C’est avec une sacrée gueule sur le papier que la Bosnie se présente face aux rugueux Irlandais. Džeko, Pjanić, Lulić ou encore Ibišević sont présents. Des noms qui sentent bon les Balkans et le toucher de balle délicat. Mais barrage aller oblige, personne ne se presse pour enflammer la rencontre. Malgré une totale domination territoriale de la bande de Mehmed Baždarević, il faut attendre la 20e minute pour voir le premier frisson envahir l’enceinte de Zénica, ville à une heure de route au nord-ouest de Sarajevo. Vedad Ibišević parvient à passer devant le marquage serré de Clark pour claquer une reprise de volée, qui ne donnera finalement rien de plus qu’un effet d’optique à la grosse quinzaine de milliers de supporters bosniens debout en tribunes. Le premier arrêt, lui, intervient à la demi-heure de jeu et une tête de Visća facilement captée par Randolph. Un sursaut d’occasions autant inoffensif qu’éphémère.
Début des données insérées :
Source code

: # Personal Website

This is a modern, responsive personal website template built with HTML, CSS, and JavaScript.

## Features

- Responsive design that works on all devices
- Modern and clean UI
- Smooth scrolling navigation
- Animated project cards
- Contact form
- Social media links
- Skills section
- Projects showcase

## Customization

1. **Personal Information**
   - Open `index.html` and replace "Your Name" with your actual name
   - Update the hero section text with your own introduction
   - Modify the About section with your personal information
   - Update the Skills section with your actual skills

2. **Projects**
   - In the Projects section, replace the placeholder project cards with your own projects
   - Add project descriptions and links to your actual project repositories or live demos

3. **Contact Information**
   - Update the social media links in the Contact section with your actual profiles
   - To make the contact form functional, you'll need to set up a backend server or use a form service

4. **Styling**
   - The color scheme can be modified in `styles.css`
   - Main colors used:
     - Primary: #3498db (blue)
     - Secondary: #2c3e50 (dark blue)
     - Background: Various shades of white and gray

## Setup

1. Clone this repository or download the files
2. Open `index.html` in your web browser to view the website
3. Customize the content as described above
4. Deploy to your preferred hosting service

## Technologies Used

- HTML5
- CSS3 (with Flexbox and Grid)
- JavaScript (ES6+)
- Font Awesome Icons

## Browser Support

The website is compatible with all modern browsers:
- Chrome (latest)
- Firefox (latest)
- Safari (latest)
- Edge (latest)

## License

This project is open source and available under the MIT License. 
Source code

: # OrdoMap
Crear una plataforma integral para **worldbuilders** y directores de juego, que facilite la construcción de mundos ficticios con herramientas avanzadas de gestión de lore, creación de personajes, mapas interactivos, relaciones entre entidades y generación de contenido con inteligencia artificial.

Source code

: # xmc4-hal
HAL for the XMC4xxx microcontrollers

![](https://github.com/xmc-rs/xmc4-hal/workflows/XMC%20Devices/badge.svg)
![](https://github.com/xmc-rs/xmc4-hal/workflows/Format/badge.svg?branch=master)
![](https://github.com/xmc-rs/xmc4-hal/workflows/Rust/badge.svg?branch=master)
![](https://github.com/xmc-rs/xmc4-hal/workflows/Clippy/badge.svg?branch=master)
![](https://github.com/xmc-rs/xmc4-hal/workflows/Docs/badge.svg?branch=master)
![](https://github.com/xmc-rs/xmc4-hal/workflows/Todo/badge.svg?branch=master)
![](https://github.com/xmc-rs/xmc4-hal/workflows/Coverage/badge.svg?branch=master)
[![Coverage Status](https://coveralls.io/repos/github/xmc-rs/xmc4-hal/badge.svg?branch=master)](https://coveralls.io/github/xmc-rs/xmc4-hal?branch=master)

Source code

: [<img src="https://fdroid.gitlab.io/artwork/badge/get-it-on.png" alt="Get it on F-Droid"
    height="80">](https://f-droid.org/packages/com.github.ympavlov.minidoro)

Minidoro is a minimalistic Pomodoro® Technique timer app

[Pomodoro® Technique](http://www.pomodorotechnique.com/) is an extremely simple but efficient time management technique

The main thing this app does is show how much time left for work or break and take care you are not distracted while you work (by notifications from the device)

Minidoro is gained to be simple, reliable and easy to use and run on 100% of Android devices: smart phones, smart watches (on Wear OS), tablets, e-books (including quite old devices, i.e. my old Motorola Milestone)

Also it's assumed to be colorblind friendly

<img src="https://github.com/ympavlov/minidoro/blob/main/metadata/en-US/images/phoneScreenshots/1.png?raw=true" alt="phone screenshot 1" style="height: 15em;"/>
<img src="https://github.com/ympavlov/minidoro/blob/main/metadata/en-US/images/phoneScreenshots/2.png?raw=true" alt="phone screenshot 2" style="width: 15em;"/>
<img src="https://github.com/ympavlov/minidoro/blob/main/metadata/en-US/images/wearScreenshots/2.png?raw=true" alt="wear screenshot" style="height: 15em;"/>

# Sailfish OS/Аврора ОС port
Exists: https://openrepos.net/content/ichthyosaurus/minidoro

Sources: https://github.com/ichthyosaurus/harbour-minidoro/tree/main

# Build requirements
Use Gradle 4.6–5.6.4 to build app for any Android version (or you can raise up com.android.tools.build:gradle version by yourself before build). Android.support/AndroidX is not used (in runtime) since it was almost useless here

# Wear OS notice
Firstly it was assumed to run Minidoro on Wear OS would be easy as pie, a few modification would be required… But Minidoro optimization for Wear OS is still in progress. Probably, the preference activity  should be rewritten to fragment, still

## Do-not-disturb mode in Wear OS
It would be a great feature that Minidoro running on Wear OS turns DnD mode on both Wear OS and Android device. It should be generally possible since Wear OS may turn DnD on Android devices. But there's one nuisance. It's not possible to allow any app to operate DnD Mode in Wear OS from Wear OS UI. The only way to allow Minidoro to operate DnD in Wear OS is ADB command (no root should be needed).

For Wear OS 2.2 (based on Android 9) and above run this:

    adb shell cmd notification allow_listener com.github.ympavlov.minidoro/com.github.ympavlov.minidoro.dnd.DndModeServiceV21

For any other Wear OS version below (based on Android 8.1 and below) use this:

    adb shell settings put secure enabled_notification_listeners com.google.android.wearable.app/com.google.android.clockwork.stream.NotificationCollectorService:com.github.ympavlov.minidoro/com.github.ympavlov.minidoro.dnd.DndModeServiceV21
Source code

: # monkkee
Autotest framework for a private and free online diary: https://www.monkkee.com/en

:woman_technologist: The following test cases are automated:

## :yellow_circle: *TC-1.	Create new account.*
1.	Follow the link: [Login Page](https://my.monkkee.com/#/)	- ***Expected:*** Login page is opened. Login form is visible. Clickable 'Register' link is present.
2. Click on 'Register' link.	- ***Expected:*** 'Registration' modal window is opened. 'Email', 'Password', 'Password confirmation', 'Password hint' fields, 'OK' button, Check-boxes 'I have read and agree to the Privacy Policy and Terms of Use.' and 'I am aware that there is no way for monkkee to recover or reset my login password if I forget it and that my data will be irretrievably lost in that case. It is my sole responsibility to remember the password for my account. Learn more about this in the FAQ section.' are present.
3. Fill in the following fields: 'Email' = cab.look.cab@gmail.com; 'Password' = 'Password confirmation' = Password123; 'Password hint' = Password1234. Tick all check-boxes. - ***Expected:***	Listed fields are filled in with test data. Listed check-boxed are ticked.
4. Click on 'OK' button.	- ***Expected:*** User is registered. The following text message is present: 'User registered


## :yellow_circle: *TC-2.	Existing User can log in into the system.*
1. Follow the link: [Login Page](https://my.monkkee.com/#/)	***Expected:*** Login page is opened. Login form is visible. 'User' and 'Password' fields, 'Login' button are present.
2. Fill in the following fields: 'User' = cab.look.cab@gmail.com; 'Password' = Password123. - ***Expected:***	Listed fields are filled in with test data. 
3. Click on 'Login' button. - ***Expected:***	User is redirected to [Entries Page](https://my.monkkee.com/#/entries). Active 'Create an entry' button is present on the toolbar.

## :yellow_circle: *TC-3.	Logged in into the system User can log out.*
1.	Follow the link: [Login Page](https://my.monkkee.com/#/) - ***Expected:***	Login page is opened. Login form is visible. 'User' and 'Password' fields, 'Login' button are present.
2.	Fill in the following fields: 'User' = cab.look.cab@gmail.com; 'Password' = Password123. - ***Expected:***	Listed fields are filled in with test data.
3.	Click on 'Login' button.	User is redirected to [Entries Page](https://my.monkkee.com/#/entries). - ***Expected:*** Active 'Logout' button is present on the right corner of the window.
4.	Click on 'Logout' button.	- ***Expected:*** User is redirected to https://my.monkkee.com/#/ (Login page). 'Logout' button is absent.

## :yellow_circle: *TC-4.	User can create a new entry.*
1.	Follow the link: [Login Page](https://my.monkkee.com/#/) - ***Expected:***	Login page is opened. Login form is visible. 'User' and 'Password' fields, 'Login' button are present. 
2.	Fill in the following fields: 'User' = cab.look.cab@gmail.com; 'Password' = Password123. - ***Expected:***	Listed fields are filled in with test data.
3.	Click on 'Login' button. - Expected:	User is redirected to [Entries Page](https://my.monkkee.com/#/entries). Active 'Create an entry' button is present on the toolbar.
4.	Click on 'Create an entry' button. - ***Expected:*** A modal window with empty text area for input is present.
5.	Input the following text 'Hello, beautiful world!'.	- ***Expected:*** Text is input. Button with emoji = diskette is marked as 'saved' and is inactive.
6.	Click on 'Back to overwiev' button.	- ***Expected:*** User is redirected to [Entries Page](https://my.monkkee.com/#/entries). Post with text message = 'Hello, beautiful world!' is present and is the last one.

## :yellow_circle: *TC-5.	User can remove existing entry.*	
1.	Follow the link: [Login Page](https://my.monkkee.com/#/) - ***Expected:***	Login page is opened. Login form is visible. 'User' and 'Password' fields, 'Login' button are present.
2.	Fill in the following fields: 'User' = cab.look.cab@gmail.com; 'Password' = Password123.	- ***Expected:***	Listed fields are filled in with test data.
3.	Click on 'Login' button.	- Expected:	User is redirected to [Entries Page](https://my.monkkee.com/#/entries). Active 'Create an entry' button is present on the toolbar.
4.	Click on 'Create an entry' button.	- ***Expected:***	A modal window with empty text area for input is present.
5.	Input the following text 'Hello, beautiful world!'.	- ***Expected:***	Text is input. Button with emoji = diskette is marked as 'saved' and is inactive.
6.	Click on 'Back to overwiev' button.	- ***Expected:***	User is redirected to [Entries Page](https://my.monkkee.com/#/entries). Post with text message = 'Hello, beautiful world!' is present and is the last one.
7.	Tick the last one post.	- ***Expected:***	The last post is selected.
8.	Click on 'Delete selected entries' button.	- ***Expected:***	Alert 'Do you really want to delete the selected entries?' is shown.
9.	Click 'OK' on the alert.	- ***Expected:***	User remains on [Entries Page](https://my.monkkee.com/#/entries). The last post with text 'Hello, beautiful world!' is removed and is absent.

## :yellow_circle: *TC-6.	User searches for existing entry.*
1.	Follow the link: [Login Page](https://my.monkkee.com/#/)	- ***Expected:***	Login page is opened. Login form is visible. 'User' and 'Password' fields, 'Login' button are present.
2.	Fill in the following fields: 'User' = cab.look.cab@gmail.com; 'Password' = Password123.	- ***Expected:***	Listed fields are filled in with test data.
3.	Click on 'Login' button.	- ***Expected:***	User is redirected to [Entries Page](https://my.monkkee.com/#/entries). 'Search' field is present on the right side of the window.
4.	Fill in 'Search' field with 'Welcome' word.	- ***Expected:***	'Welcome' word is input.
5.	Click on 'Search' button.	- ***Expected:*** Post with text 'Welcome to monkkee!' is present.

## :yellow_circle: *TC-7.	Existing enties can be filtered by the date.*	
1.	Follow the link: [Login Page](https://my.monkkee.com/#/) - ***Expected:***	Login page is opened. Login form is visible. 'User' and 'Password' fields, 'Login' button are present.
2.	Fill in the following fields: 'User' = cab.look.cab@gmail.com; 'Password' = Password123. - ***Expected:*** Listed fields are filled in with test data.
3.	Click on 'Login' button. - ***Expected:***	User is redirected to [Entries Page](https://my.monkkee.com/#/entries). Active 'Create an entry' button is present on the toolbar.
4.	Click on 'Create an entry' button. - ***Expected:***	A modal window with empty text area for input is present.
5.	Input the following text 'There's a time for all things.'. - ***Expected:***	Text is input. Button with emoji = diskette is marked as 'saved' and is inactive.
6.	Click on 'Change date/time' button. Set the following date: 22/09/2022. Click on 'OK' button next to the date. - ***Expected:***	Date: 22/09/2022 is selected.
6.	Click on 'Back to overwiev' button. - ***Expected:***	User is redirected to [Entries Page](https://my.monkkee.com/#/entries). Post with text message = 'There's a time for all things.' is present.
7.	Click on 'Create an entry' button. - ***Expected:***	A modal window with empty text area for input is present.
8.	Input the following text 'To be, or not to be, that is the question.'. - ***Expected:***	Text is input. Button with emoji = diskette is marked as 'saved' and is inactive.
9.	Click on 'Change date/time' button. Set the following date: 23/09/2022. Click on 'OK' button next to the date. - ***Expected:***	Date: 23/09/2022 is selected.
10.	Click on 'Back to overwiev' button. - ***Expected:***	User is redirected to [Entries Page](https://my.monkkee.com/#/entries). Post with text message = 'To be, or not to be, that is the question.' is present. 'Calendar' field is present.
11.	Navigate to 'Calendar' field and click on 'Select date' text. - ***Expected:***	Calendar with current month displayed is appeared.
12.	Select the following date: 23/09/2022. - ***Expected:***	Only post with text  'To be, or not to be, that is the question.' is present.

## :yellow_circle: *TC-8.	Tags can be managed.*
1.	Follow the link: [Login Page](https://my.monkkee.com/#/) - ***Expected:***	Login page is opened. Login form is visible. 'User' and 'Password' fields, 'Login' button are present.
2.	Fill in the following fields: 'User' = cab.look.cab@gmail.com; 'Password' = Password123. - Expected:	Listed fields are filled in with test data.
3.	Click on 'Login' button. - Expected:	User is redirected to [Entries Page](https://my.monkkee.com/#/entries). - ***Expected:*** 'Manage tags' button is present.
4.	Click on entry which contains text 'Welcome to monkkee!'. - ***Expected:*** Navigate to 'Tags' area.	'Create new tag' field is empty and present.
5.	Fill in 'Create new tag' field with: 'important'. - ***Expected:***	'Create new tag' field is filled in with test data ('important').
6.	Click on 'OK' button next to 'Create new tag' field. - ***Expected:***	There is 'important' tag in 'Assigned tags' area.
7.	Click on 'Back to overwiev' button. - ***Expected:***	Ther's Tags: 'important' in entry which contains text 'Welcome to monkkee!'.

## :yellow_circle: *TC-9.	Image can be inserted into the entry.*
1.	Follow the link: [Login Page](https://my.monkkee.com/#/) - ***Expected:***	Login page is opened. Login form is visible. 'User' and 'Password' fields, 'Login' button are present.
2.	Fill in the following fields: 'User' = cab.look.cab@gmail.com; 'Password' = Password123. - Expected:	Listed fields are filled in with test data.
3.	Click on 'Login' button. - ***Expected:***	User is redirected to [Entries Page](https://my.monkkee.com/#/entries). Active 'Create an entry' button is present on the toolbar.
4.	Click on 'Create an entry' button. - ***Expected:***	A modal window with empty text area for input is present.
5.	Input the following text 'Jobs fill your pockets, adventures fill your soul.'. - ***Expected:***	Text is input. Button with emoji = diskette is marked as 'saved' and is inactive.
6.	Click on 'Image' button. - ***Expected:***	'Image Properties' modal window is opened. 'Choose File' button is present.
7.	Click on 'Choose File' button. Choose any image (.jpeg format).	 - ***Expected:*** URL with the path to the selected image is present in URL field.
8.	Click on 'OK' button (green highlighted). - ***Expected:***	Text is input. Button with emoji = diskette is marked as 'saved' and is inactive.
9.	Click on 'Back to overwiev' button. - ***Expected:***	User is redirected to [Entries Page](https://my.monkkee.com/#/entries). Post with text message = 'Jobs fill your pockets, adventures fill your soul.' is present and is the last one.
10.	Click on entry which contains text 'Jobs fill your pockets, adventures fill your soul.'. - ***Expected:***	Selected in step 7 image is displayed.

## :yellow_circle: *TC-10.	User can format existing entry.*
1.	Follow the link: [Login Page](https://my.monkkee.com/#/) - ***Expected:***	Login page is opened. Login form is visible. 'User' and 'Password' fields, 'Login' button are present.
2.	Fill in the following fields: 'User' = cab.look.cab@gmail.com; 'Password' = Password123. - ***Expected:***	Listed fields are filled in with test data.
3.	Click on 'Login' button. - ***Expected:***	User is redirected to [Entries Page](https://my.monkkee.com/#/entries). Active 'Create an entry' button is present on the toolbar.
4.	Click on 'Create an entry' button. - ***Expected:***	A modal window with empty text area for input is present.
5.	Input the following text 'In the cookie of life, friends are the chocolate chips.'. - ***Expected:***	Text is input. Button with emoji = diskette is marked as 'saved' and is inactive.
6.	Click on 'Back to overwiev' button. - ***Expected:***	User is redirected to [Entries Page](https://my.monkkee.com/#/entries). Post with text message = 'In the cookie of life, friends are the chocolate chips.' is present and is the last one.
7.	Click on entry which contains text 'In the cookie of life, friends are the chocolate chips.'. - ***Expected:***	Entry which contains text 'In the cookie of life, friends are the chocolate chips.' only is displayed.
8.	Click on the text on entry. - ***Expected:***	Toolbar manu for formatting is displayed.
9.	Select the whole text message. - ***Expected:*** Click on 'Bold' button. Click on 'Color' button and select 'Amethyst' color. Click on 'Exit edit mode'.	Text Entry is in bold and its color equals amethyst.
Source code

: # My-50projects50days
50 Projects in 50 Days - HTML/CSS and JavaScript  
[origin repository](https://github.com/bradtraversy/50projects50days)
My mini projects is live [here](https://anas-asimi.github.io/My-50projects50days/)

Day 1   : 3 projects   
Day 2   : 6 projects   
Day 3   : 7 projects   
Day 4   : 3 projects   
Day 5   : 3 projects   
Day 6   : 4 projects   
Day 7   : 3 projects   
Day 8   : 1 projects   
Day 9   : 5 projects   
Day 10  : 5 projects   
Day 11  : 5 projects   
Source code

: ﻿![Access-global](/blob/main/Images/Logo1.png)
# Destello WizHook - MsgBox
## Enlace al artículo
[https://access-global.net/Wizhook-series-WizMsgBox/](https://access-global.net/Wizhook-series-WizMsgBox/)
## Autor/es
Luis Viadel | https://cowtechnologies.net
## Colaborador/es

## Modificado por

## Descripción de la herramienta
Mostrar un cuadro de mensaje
Peut-être parce que l’Éire se satisfait complètement de ne pas exister dans le jeu. Peut-être parce que la Bosnie n’est pas assez tranchante au moment de prendre le bloc irlandais à défaut. Peut-être, aussi, parce que les 22 bonhommes se disent que le meilleur moyen de disputer l’Euro français, c’est de jouer comme en Ligue 1. C’en est trop pour M. Brych qui renvoie tout ce beau monde au vestiaire, sans la moindre seconde de temps additionnel.

Quand t'es dans le brouillard


Histoire de ne rien arranger, quelques filous ont semble-t-il craqué des fumigènes durant la pause. Résultat : un épais brouillard qui envahit le pré, gênant grandement la visibilité de tous les acteurs et rendant celle du téléspectateur tout simplement infernale. L’Irlande en profite pour sortir de son trou et commence peu à peu à s’installer dans le camp bosnien. Tour à tour, Hoolahan puis Hendrick s’illustrent, mais leurs tentatives respectives manquent le cadre. Les coéquipiers d’Emir Spahić se montrent davantage dangereux sur contre-attaque ou séquence rapide à présent. Il faut même une très bonne sortie de Randolph sur Džeko pour préserver la nullité du score. Dans cette seconde période, ce sont les manœuvres du réalisateur, qui se démène comme un beau diable pour retransmettre des images ne serait-ce que perceptibles, qui demeurent les plus intéressantes à étudier. Zoom rapproché, plan latéral… Tout y passe. Et dans cette partie marquée surtout par un faux rythme, l’Éire ouvre le score sur sa seule véritable occasion, à la suite d’un débordement de Brady, qui ponctue son action par une belle frappe décroisée. Mais dans la foulée, Džeko joue les renards de surface et égalise au milieu d’une défense irlandaise apathique. Plus rien à retenir jusqu’à la fin de la joute, qui aura vu deux équipes apeurées par l’optique de perdre plus qu’encouragées par le désir de victoire. Tout se jouera donc à Dublin lors du match retour.